What is CDK and given an example

 Here is a comprehensive explanation of AWS CDK, the older approaches it replaced, and a complete example of building an image analysis pipeline that triggers on S3 uploads.


---


## 1. What is AWS CDK?


**AWS CDK (Cloud Development Kit)** is an infrastructure-as-code (IaC) framework that allows you to define AWS cloud resources using familiar programming languages like **TypeScript, Python, Java, C#, Go, and others**.


Instead of writing YAML or JSON templates manually, you write code that leverages object-oriented programming concepts:

- **Constructs**: The basic building blocks of CDK apps. They can be low-level resources (like an S3 bucket) or high-level components that encapsulate multiple resources.
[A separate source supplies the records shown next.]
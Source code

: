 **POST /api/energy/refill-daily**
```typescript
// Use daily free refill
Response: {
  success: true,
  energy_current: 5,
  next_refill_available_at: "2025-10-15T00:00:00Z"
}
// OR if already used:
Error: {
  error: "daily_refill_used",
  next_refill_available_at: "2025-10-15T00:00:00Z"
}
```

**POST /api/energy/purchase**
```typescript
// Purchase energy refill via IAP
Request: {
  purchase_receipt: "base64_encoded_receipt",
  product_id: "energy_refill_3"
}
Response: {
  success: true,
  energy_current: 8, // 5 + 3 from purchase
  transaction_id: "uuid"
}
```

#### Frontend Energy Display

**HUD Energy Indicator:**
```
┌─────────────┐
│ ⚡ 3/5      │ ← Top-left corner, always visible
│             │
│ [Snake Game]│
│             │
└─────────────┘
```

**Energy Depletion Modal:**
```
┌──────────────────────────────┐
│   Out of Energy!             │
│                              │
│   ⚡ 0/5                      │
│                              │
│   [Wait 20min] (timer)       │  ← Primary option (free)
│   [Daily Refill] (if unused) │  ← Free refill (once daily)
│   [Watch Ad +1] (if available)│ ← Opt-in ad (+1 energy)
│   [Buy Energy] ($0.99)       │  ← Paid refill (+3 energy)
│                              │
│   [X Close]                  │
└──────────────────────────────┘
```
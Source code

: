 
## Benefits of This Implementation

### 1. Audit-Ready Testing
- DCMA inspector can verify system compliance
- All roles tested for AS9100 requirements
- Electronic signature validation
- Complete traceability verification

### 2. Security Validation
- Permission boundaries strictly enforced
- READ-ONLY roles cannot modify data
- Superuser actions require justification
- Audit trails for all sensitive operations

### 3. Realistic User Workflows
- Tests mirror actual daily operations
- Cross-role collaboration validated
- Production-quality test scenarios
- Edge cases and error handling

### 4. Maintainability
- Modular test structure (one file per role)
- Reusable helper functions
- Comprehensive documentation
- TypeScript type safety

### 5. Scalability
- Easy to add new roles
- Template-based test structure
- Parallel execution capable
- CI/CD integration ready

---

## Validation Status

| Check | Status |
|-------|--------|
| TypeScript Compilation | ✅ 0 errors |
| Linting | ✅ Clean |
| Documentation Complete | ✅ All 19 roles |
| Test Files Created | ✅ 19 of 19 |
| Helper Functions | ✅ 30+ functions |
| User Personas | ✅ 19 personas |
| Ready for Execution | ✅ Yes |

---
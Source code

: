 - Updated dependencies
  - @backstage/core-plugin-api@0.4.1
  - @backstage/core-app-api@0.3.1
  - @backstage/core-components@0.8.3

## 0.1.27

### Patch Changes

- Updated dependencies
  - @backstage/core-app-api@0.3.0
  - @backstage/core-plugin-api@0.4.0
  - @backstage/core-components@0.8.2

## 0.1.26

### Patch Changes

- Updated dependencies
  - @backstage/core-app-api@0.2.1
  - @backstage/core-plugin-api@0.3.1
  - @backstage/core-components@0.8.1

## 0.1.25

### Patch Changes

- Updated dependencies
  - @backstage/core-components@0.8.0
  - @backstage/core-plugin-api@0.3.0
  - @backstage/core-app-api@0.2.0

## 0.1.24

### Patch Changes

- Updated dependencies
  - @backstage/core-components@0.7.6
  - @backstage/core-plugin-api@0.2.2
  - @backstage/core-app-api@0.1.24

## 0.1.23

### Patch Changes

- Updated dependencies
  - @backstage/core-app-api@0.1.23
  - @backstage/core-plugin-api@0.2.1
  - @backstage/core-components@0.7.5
- **Stacks**: A unit of deployment. All resources defined within a stack are deployed together.

- **Apps**: A container for one or more stacks.


The CDK synthesizes (compiles) your code into AWS CloudFormation templates and then deploys them, giving you the benefits of both programming (loops, conditionals, reuse) and CloudFormation's managed deployment capabilities.


---


## 2. Older Ways: Before CDK


Prior to the CDK, AWS infrastructure provisioning evolved through several approaches, each with significant limitations:


### A. Manual Console Clicking

- **How it worked**: Engineers would log into the AWS Management Console and manually click through menus to create resources.

- **Problems**: Error-prone, unrepeatable, no version control, "snowflake" environments, and impossible to scale or audit.


### B. AWS CLI Scripts

- **How it worked**: Bash or PowerShell scripts that called `aws` commands (e.g., `aws s3 mb`, `aws lambda create-function`).

- **Problems**: Scripts became complex and fragile. Error handling was manual. No dependency management—if Lambda depended on DynamoDB, you had to ensure the database was created first. Teardown was nearly impossible.


### C. AWS CloudFormation (YAML/JSON)

- **How it worked**: Engineers wrote YAML or JSON templates describing all resources and their relationships. CloudFormation handled deployment order, rollbacks, and drift detection.

- **Problems**: 

  - YAML/JSON is **not a programming language**. You couldn't write loops, conditionals, or reuse logic easily.

  - Templates became massive and unreadable (1000+ lines of YAML).

  - You had to use intrinsic functions (`!Ref`, `!GetAtt`, `!Sub`) which were hard to debug.

  - Sharing logic across stacks required manual copy-paste or nested stacks.


### D. Terraform (HCL)

- **How it worked**: HashiCorp Terraform used HCL (HashiCorp Configuration Language), which was more expressive than YAML but still not a full programming language.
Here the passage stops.